> On 01 Oct 2016, at 22:48, Jakub Narębski <[email protected]> wrote:
>
> W dniu 01.10.2016 o 20:59, Lars Schneider pisze:
>> On 29 Sep 2016, at 23:27, Junio C Hamano <[email protected]> wrote:
>>> Lars Schneider <[email protected]> writes:
>>>
>>> If the filter process refuses to die forever when Git told it to
>>> shutdown (by closing the pipe to it, for example), that filter
>>> process is simply buggy. I think we want users to become aware of
>>> that, instead of Git leaving it behind, which essentially is to
>>> sweep the problem under the rug.
>
> Well, it would be good to tell users _why_ Git is hanging, see below.
Agreed. Do you think it is OK to write the message to stderr?
>>> I agree with what Peff said elsewhere in the thread; if a filter
>>> process wants to take time to clean things up while letting Git
>>> proceed, it can do its own process management, but I think it is
>>> sensible for Git to wait the filter process it directly spawned.
>>
>> To realize the approach above I prototyped the run-command patch below:
>>
>> I added an "exit_timeout" variable to the "child_process" struct.
>> On exit, Git will close the pipe to the process and wait "exit_timeout"
>> seconds until it kills the child process. If "exit_timeout" is negative
>> then Git will wait until the process is done.
>
> That might be good approach. Probably the default would be to wait.
I think I would prefer a 2sec timeout or something as default. This way
we can ensure Git would not wait indefinitely for a buggy filter by default.

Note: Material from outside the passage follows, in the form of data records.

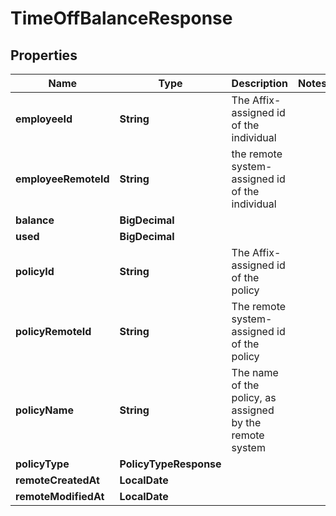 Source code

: 

# TimeOffBalanceResponse


## Properties

Name | Type | Description | Notes
------------ | ------------- | ------------- | -------------
**employeeId** | **String** | The Affix-assigned id of the individual | 
**employeeRemoteId** | **String** | the remote system-assigned id of the individual | 
**balance** | **BigDecimal** |  | 
**used** | **BigDecimal** |  | 
**policyId** | **String** | The Affix-assigned id of the policy | 
**policyRemoteId** | **String** | The remote system-assigned id of the policy | 
**policyName** | **String** | The name of the policy, as assigned by the remote system | 
**policyType** | **PolicyTypeResponse** |  | 
**remoteCreatedAt** | **LocalDate** |  | 
**remoteModifiedAt** | **LocalDate** |  | 



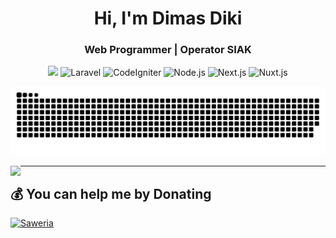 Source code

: <h1 align="center">Hi, I'm Dimas Diki</h1>
<h3 align="center">Web Programmer | Operator SIAK</h3>



<div align="center">
  <img src="https://user-images.githubusercontent.com/22107794/139580686-887df369-edb8-4bc8-b607-4fbf6d7e4866.gif">

  <img src="https://img.shields.io/badge/laravel-E6342D?style=for-the-badge&logo=laravel&logoColor=white" alt="Laravel" />
  <img src="https://img.shields.io/badge/codeigniter-DD4829?style=for-the-badge&logo=codeigniter&logoColor=white" alt="CodeIgniter" />
  <img src="https://img.shields.io/badge/node.js-7FC728?style=for-the-badge&logo=node.js&logoColor=white" alt="Node.js" />
  <img src="https://img.shields.io/badge/next.js-000000?style=for-the-badge&logo=next.js&logoColor=white" alt="Next.js" />
  <img src="https://img.shields.io/badge/nuxt.js-5DC08A?style=for-the-badge&logo=nuxt&logoColor=white" alt="Nuxt.js" />


![snake gif](https://github.com/dimasdikii/dimasdikii/blob/assets/git-snake.svg)
</div>

<p>
  <img align="left" src="https://github-readme-stats.vercel.app/api/top-langs/?username=dimasdikii&layout=compact&theme=dracula" />
</p>

---

  ## 💰 You can help me by Donating
  [![Saweria](https://img.shields.io/badge/saweria-F0AD28?style=for-the-badge&logo=saweria&logoColor=black)](https://saweria.co/dimasdikii)
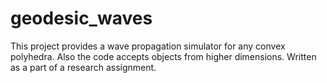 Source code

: # geodesic_waves

This project provides a wave propagation simulator for any convex polyhedra. Also the code accepts objects from higher dimensions. Written as a part of a research assignment.
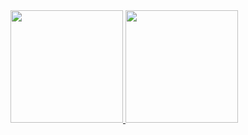 
<div>
  <a href="https://github.com/andrevictor06">
  <img height="180em" src="https://github-readme-stats-sigma-five.vercel.app/api?username=andrevictor06&show_icons=true&theme=dark&include_all_commits=true&count_private=true"/>
  
  <img height="180em" src="https://github-readme-stats-sigma-five.vercel.app/api/top-langs/?username=andrevictor06&layout=compact&langs_count=16&theme=dark"/>
 
  
</div>
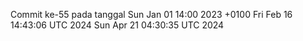 Commit ke-55 pada tanggal Sun Jan 01 14:00 2023 +0100
Fri Feb 16 14:43:06 UTC 2024
Sun Apr 21 04:30:35 UTC 2024
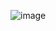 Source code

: ![image](https://user-images.githubusercontent.com/37383368/145131692-f4ffa2b5-504a-4d41-9c9a-cfff823a4246.png)
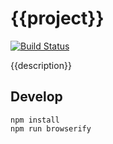 # {{project}}

[![Build Status](https://secure.travis-ci.org/{{user}}/{{project}}.png)](http://travis-ci.org/{{user}}/{{project}})

{{description}}

## Develop

    npm install
    npm run browserify
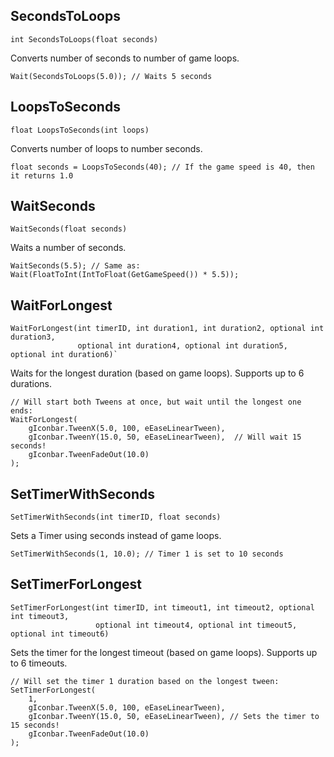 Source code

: ## SecondsToLoops

    int SecondsToLoops(float seconds)

Converts number of seconds to number of game loops.

    Wait(SecondsToLoops(5.0)); // Waits 5 seconds

## LoopsToSeconds

    float LoopsToSeconds(int loops)

Converts number of loops to number seconds.

    float seconds = LoopsToSeconds(40); // If the game speed is 40, then it returns 1.0

## WaitSeconds

    WaitSeconds(float seconds)

Waits a number of seconds.

    WaitSeconds(5.5); // Same as: Wait(FloatToInt(IntToFloat(GetGameSpeed()) * 5.5));

## WaitForLongest

    WaitForLongest(int timerID, int duration1, int duration2, optional int duration3,
                   optional int duration4, optional int duration5, optional int duration6)`

Waits for the longest duration (based on game loops). Supports up to 6 durations.

    // Will start both Tweens at once, but wait until the longest one ends:
    WaitForLongest(
        gIconbar.TweenX(5.0, 100, eEaseLinearTween),
        gIconbar.TweenY(15.0, 50, eEaseLinearTween),  // Will wait 15 seconds!
        gIconbar.TweenFadeOut(10.0)
    );

## SetTimerWithSeconds

    SetTimerWithSeconds(int timerID, float seconds)

Sets a Timer using seconds instead of game loops.

    SetTimerWithSeconds(1, 10.0); // Timer 1 is set to 10 seconds

## SetTimerForLongest

    SetTimerForLongest(int timerID, int timeout1, int timeout2, optional int timeout3,
                       optional int timeout4, optional int timeout5, optional int timeout6)

Sets the timer for the longest timeout (based on game loops). Supports up to 6 timeouts.

    // Will set the timer 1 duration based on the longest tween:
    SetTimerForLongest(
        1,
        gIconbar.TweenX(5.0, 100, eEaseLinearTween),
        gIconbar.TweenY(15.0, 50, eEaseLinearTween), // Sets the timer to 15 seconds!
        gIconbar.TweenFadeOut(10.0)
    );
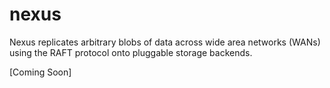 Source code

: # nexus

Nexus replicates arbitrary blobs of data across wide area networks (WANs) using the RAFT protocol onto
pluggable storage backends.

[Coming Soon]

>> If we use that in the long running filter process, then we could make
>> the timeout even configurable. E.g. with "filter.<driver>.process-timeout".
>
> Sidenote: we prefer camelCase rather than kebab-case for config
> variables, that is, "filter.<driver>.processTimeout".
Sure!
> Also, how would one set default value of timeout for all process
> based filters?
I think we don't need that because a timeout is always specific
to a filter (if the 2sec default is not sufficient).
>>
>> + while ((waitpid(p->pid, &status, 0)) < 0 && errno ==
>> EINTR)
>> + ; /* nothing */
>
> Ah, this loop is here because waiting on waitpid() can be interrupted
> by the delivery of a signal to the calling process; though the result
> is -1, not just any < 0.
"< 0" is also used in wait_or_whine()
>> + while (getpgid(p->pid) >= 0 && tv.tv_sec - secs <
>> p->timeout) {
>> + gettimeofday(&tv, NULL);
>> + }
>
> WTF? Busy wait loop???
This was just a quick prototype to show "my thinking direction".
I wasn't expecting a review. Sorry :-)
> Also, if we want to wait for child without blocking, then instead
> of cryptic getpgid(p->pid) maybe use waitpid(p->pid, &status, WNOHANG);
> it is more explicit.
Sure!
> There is also another complication: there can be more than one
> long-running filter driver used. With this implementation we
> wait for each of one in sequence, e.g. 10s + 10s + 10s.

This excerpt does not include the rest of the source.